News › Banking  ·  26 Jun 2026, 10:27 PM IST  ·  20 days ago

IMF Backs Fed's Flexible Guidance: Global Liquidity & FII Flows in

Bias: Bullish +4785% confidenceBankingFinancial ServicesBullish read

In one line — Maintain a cautious stance on banking stocks; look for opportunities in fundamentally strong banks during FII-induced dips.

Bearish
Bullish
−1000+47+100

Source: Economic Times · AI-summarised by Anadi · Updated 26 Jun 2026, 11:35 PM IST

Bankingtilt positive
Financial Servicestilt positive
ITtilt positive

What Happened

The IMF's chief economist has supported the Federal Reserve's move to reduce explicit forward guidance on interest rates. This indicates a global shift towards more agile monetary policy, moving away from strong, long-term commitments that proved restrictive during periods of high inflation.

Why It Matters (for you)

For Indian markets, this implies that global interest rate movements, particularly from the US Fed, might become less predictable. This uncertainty can influence foreign institutional investor (FII) sentiment and capital flows into India, potentially leading to increased volatility in the INR and equity markets.

Impact on Indian Markets

While no specific Indian stocks are directly named, sectors sensitive to global liquidity and FII flows, such as banking (HDFCBANK, ICICIBANK) and IT (TCS, INFY), could experience mixed impacts. A less predictable Fed might lead to short-term FII outflows, but a more responsive Fed could also stabilize global inflation, benefiting emerging markets in the long run.
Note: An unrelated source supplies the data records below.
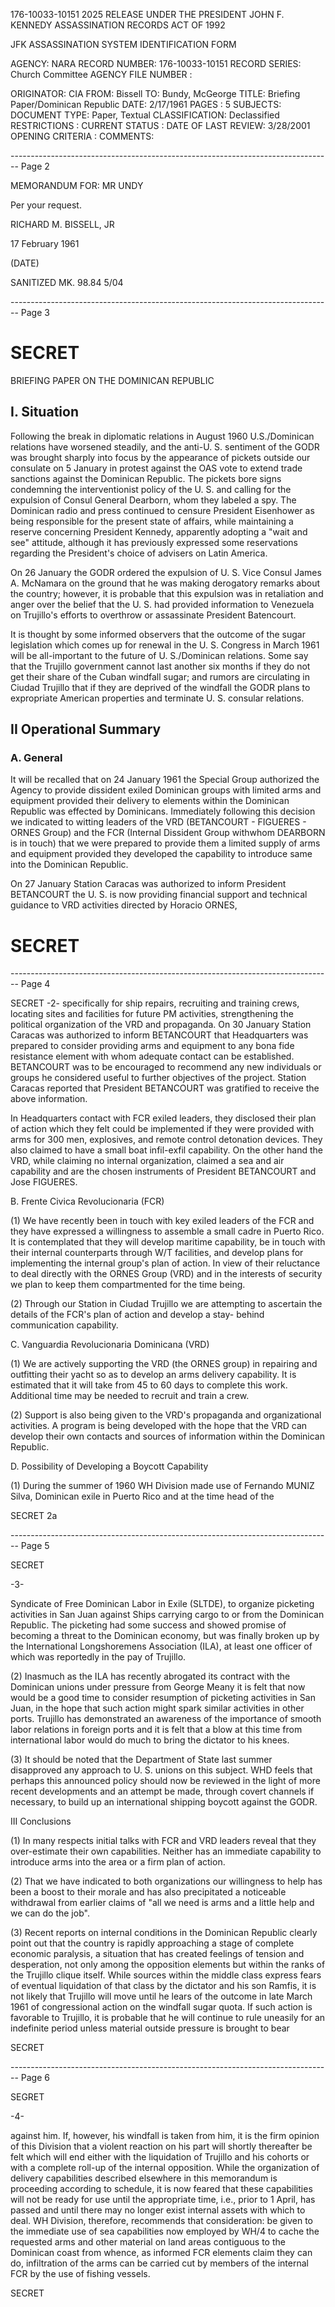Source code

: 176-10033-10151 2025 RELEASE UNDER THE PRESIDENT JOHN F. KENNEDY ASSASSINATION RECORDS ACT OF 1992

JFK ASSASSINATION SYSTEM
IDENTIFICATION FORM

AGENCY: NARA
RECORD NUMBER: 176-10033-10151
RECORD SERIES: Church Committee
AGENCY FILE NUMBER :

ORIGINATOR: CIA
FROM: Bissell
TO: Bundy, McGeorge
TITLE: Briefing Paper/Dominican Republic
DATE: 2/17/1961
PAGES : 5
SUBJECTS:
DOCUMENT TYPE: Paper, Textual
CLASSIFICATION: Declassified
RESTRICTIONS :
CURRENT STATUS :
DATE OF LAST REVIEW: 3/28/2001
OPENING CRITERIA :
COMMENTS:


-------------------------------------------------------------------------------- Page 2

MEMORANDUM FOR: MR UNDY

Per your request.

RICHARD M. BISSELL, JR

17 February 1961

(DATE)

SANITIZED MK. 98.84 5/04


-------------------------------------------------------------------------------- Page 3

# SECRET

BRIEFING PAPER ON THE DOMINICAN REPUBLIC

## I. Situation

Following the break in diplomatic relations in August 1960 U.S./Dominican relations have worsened steadily, and the anti-U. S. sentiment of the GODR was brought sharply into focus by the appearance of pickets outside our consulate on 5 January in protest against the OAS vote to extend trade sanctions against the Dominican Republic. The pickets bore signs condemning the interventionist policy of the U. S. and calling for the expulsion of Consul General Dearborn, whom they labeled a spy. The Dominican radio and press continued to censure President Eisenhower as being responsible for the present state of affairs, while maintaining a reserve concerning President Kennedy, apparently adopting a "wait and see" attitude, although it has previously expressed some reservations regarding the President's choice of advisers on Latin America.

On 26 January the GODR ordered the expulsion of U. S. Vice Consul James A. McNamara on the ground that he was making derogatory remarks about the country; however, it is probable that this expulsion was in retaliation and anger over the belief that the U. S. had provided information to Venezuela on Trujillo's efforts to overthrow or assassinate President Batencourt.

It is thought by some informed observers that the outcome of the sugar legislation which comes up for renewal in the U. S. Congress in March 1961 will be all-important to the future of U. S./Dominican relations. Some say that the Trujillo government cannot last another six months if they do not get their share of the Cuban windfall sugar; and rumors are circulating in Ciudad Trujillo that if they are deprived of the windfall the GODR plans to expropriate American properties and terminate U. S. consular relations.

## II Operational Summary

### A. General

It will be recalled that on 24 January 1961 the Special Group authorized the Agency to provide dissident exiled Dominican groups with limited arms and equipment provided their delivery to elements within the Dominican Republic was effected by Dominicans. Immediately following this decision we indicated to witting leaders of the VRD (BETANCOURT - FIGUERES - ORNES Group) and the FCR (Internal Dissident Group withwhom DEARBORN is in touch) that we were prepared to provide them a limited supply of arms and equipment provided they developed the capability to introduce same into the Dominican Republic.

On 27 January Station Caracas was authorized to inform President BETANCOURT the U. S. is now providing financial support and technical guidance to VRD activities directed by Horacio ORNES,

# SECRET


-------------------------------------------------------------------------------- Page 4

SECRET
-2-
specifically for ship repairs, recruiting and training crews, locating
sites and facilities for future PM activities, strengthening the political
organization of the VRD and propaganda. On 30 January Station Caracas
was authorized to inform BETANCOURT that Headquarters was prepared
to consider providing arms and equipment to any bona fide resistance element
with whom adequate contact can be established. BETANCOURT was to be
encouraged to recommend any new individuals or groups he considered useful
to further objectives of the project. Station Caracas reported that President
BETANCOURT was gratified to receive the above information.

In Headquarters contact with FCR exiled leaders, they disclosed
their plan of action which they felt could be implemented if they were
provided with arms for 300 men, explosives, and remote control detonation
devices. They also claimed to have a small boat infil-exfil capability.
On the other hand the VRD, while claiming no internal organization, claimed
a sea and air capability and are the chosen instruments of President
BETANCOURT and Jose FIGUERES.

B. Frente Civica Revolucionaria (FCR)

(1) We have recently been in touch with key exiled leaders of
the FCR and they have expressed a willingness to assemble a small cadre
in Puerto Rico. It is contemplated that they will develop maritime
capability, be in touch with their internal counterparts through
W/T facilities, and develop plans for implementing the internal group's
plan of action. In view of their reluctance to deal directly with the
ORNES Group (VRD) and in the interests of security we plan to keep
them compartmented for the time being.

(2) Through our Station in Ciudad Trujillo we are attempting
to ascertain the details of the FCR's plan of action and develop a stay-
behind communication capability.

C. Vanguardia Revolucionaria Dominicana (VRD)

(1) We are actively supporting the VRD (the ORNES group) in
repairing and outfitting their yacht so as to develop an arms delivery
capability. It is estimated that it will take from 45 to 60 days to complete
this work. Additional time may be needed to recruit and train a crew.

(2) Support is also being given to the VRD's propaganda and
organizational activities. A program is being developed with the hope that
the VRD can develop their own contacts and sources of information within
the Dominican Republic.

D. Possibility of Developing a Boycott Capability

(1) During the summer of 1960 WH Division made use of Fernando
MUNIZ Silva, Dominican exile in Puerto Rico and at the time head of the

SECRET
2a


-------------------------------------------------------------------------------- Page 5

SECRET

-3-

Syndicate of Free Dominican Labor in Exile (SLTDE), to organize picketing activities in San Juan against Ships carrying cargo to or from the Dominican Republic. The picketing had some success and showed promise of becoming a threat to the Dominican economy, but was finally broken up by the International Longshoremens Association (ILA), at least one officer of which was reportedly in the pay of Trujillo.

(2) Inasmuch as the ILA has recently abrogated its contract with the Dominican unions under pressure from George Meany it is felt that now would be a good time to consider resumption of picketing activities in San Juan, in the hope that such action might spark similar activities in other ports. Trujillo has demonstrated an awareness of the importance of smooth labor relations in foreign ports and it is felt that a blow at this time from international labor would do much to bring the dictator to his knees.

(3) It should be noted that the Department of State last summer disapproved any approach to U. S. unions on this subject. WHD feels that perhaps this announced policy should now be reviewed in the light of more recent developments and an attempt be made, through covert channels if necessary, to build up an international shipping boycott against the GODR.

III Conclusions

(1) In many respects initial talks with FCR and VRD leaders reveal that they over-estimate their own capabilities. Neither has an immediate capability to introduce arms into the area or a firm plan of action.

(2) That we have indicated to both organizations our willingness to help has been a boost to their morale and has also precipitated a noticeable withdrawal from earlier claims of "all we need is arms and a little help and we can do the job".

(3) Recent reports on internal conditions in the Dominican Republic clearly point out that the country is rapidly approaching a stage of complete economic paralysis, a situation that has created feelings of tension and desperation, not only among the opposition elements but within the ranks of the Trujillo clique itself. While sources within the middle class express fears of eventual liquidation of that class by the dictator and his son Ramfis, it is not likely that Trujillo will move until he lears of the outcome in late March 1961 of congressional action on the windfall sugar quota. If such action is favorable to Trujillo, it is probable that he will continue to rule uneasily for an indefinite period unless material outside pressure is brought to bear

SECRET


-------------------------------------------------------------------------------- Page 6

SEGRET

-4-

against him. If, however, his windfall is taken from him, it is the
firm opinion of this Division that a violent reaction on his part will
shortly thereafter be felt which will end either with the liquidation of
Trujillo and his cohorts or with a complete roll-up of the internal opposition.
While the organization of delivery capabilities described elsewhere in this
memorandum is proceeding according to schedule, it is now feared that
these capabilities will not be ready for use until the appropriate time,
i.e., prior to 1 April, has passed and until there may no longer exist
internal assets with which to deal. WH Division, therefore, recommends
that consideration: be given to the immediate use of sea capabilities
now employed by WH/4 to cache the requested arms and other material
on land areas contiguous to the Dominican coast from whence, as informed
FCR elements claim they can do, infiltration of the arms can be carried
cut by members of the internal FCR by the use of fishing vessels.

SECRET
What Traders Should Watch Next

Traders should closely watch upcoming statements from the US Federal Reserve and other major central banks for further clarity on their policy approaches. Monitor FII investment trends in India and the INR's movement against the USD as key indicators of market sentiment and liquidity conditions.

Key Evidence

  • IMF chief economist Pierre-Olivier Gourinchas endorsed Federal Reserve Chair Kevin Warsh's move to reduce explicit forward guidance.
  • Gourinchas stated that overly rigid guidance was costly when inflation surged, tying the Fed's hands.
  • He believes explicit, strong commitments are no longer tenable, suggesting a more flexible approach is appropriate for central banks.
  • Risk flag: Increased volatility in FII flows due to global rate uncertainty.
  • Risk flag: Potential for higher borrowing costs for Indian banks if global rates rise unexpectedly.